BALTIMORE (WJZ) — Millions of dollars in online sales go untaxed every year in Maryland. Now the state wants Internet retailers to collect the taxes from online customers.

Gigi Barnett explains area stores are joining in on the fight.

Finding the perfect Mother’s Day gift can start just about anywhere. But at a brick and mortar store like Nelson Coleman in Towson, a 6 percent sales tax is added at checkout.

Shoppers can skip that fee on some websites, because e-tailers aren’t collecting it.

“Even though they should collect the 6 percent sales tax, they don’t,” said Comptroller Peter Franchot.
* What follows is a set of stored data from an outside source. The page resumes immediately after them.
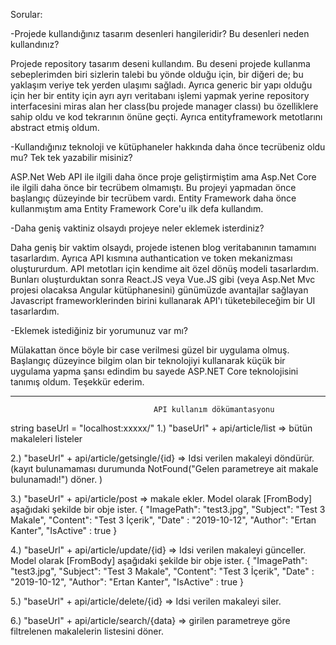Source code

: Sorular:

-Projede kullandığınız tasarım desenleri hangileridir? Bu desenleri neden kullandınız?
  
  Projede repository tasarım deseni kullandım. Bu deseni projede kullanma sebeplerimden biri sizlerin talebi bu yönde olduğu için, bir diğeri de; bu yaklaşım veriye tek yerden ulaşımı sağladı. Ayrıca generic bir yapı olduğu için her bir entity için ayrı ayrı veritabanı işlemi yapmak yerine repository interfacesini miras alan her class(bu projede manager classı) bu özelliklere sahip oldu ve kod tekrarının önüne geçti. Ayrıca entityframework metotlarını abstract etmiş oldum.


-Kullandığınız teknoloji ve kütüphaneler hakkında daha önce tecrübeniz oldu mu? Tek tek yazabilir misiniz?
  
  ASP.Net Web API ile ilgili daha önce proje geliştirmiştim ama Asp.Net Core ile ilgili daha önce bir tecrübem olmamıştı. Bu projeyi yapmadan önce başlangıç düzeyinde bir tecrübem vardı. Entity Framework daha önce kullanmıştım ama Entity Framework Core'u ilk defa kullandım. 


-Daha geniş vaktiniz olsaydı projeye neler eklemek isterdiniz?
  
  Daha geniş bir vaktim olsaydı, projede istenen blog veritabanının tamamını tasarlardım. Ayrıca API kısmına authantication ve token mekanizması oluştururdum. API metotları için kendime ait özel dönüş modeli tasarlardım. Bunları oluşturduktan sonra React.JS veya Vue.JS gibi (veya Asp.Net Mvc projesi olacaksa Angular kütüphanesini) günümüzde avantajlar sağlayan Javascript frameworklerinden birini kullanarak API'ı tüketebileceğim bir UI tasarlardım.



-Eklemek istediğiniz bir yorumunuz var mı?

  Mülakattan önce böyle bir case verilmesi güzel bir uygulama olmuş. Başlangıç düzeyince bilgim olan bir teknolojiyi kullanarak küçük bir uygulama yapma şansı edindim bu sayede ASP.NET Core teknolojisini tanımış oldum. Teşekkür ederim.
    
    
   
__________________________________________________________________________________________________________________________________________


                                    API kullanım dökümantasyonu
                                    
string baseUrl = "localhost:xxxxx/"
  1.) "baseUrl" + api/article/list => bütün makaleleri listeler
  
  2.) "baseUrl" + api/article/getsingle/{id} => Idsi verilen makaleyi döndürür.(kayıt bulunamaması durumunda NotFound("Gelen parametreye ait makale bulunamadı!") döner. )
  
  3.) "baseUrl" + api/article/post => makale ekler. Model olarak [FromBody] aşağıdaki şekilde bir obje ister.
        {
          "ImagePath": "test3.jpg",
          "Subject": "Test 3 Makale",
          "Content": "Test 3 İçerik",
          "Date" : "2019-10-12",
          "Author": "Ertan Kanter",
          "IsActive" : true
        }
        
  4.) "baseUrl" + api/article/update/{id} => Idsi verilen makaleyi günceller. Model olarak [FromBody] aşağıdaki şekilde bir obje ister.
        {
          "ImagePath": "test3.jpg",
          "Subject": "Test 3 Makale",
          "Content": "Test 3 İçerik",
          "Date" : "2019-10-12",
          "Author": "Ertan Kanter",
          "IsActive" : true
        }
        
  5.) "baseUrl" + api/article/delete/{id} => Idsi verilen makaleyi siler.
  
  6.) "baseUrl" + api/article/search/{data} => girilen parametreye göre filtrelenen makalelerin listesini döner.  
  
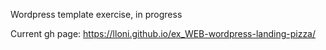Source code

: Wordpress template exercise, in progress

Current gh page: https://lloni.github.io/ex_WEB-wordpress-landing-pizza/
State Comptroller Peter Franchot says that’s not fair. So he’s backing a bill in Congress called the Marketplace Fairness Act 2013.

It would allow states to collect taxes on every Internet purchase.

“Years ago, they put this exemption in for the out-of-state Internet companies because they were like babies. They were like little fledgling birds,” said Franchot.

But the state says the exemptions have gone on long enough.

“Now, they’re like 747 behemoths. They are huge,” he said.

The state loses about $173 million every year from online sales that go untaxed. And brick and mortar stores like Nelson Coleman say online retailers should pay up.

“No one’s trying to exclude e-tailers in any way. We’re just trying to level the playing field,” said Chris Coleman, Nelson Coleman Jewelers.

While there is much opposition to the bill, not every online retailer is against it. Amazon recently backed the legislation.